===== Given records

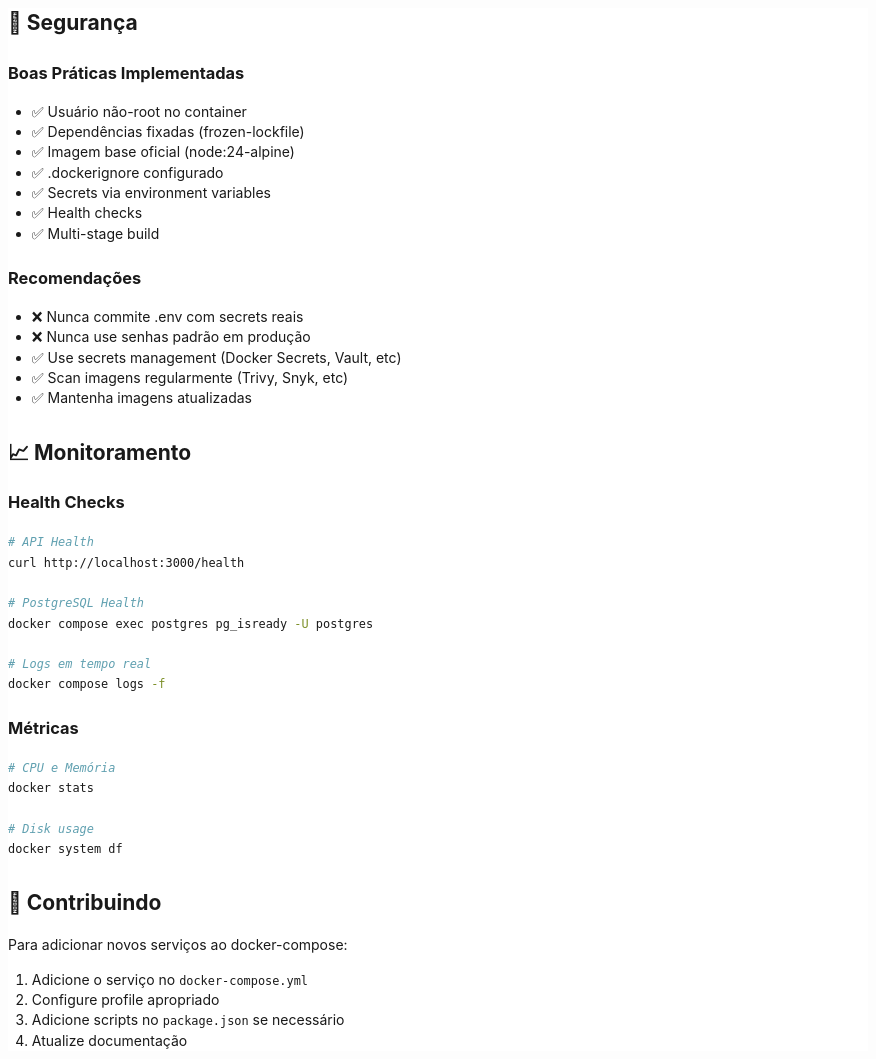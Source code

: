 ## 🔐 Segurança

### Boas Práticas Implementadas

- ✅ Usuário não-root no container
- ✅ Dependências fixadas (frozen-lockfile)
- ✅ Imagem base oficial (node:24-alpine)
- ✅ .dockerignore configurado
- ✅ Secrets via environment variables
- ✅ Health checks
- ✅ Multi-stage build

### Recomendações

- ❌ Nunca commite .env com secrets reais
- ❌ Nunca use senhas padrão em produção
- ✅ Use secrets management (Docker Secrets, Vault, etc)
- ✅ Scan imagens regularmente (Trivy, Snyk, etc)
- ✅ Mantenha imagens atualizadas

## 📈 Monitoramento

### Health Checks

```bash
# API Health
curl http://localhost:3000/health

# PostgreSQL Health
docker compose exec postgres pg_isready -U postgres

# Logs em tempo real
docker compose logs -f
```

### Métricas

```bash
# CPU e Memória
docker stats

# Disk usage
docker system df
```

## 🤝 Contribuindo

Para adicionar novos serviços ao docker-compose:

1. Adicione o serviço no `docker-compose.yml`
2. Configure profile apropriado
3. Adicione scripts no `package.json` se necessário
4. Atualize documentação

==========

• **What is expected**
Tally the lines above that include "imagens"; give only the tally.

• **Exercise result**
2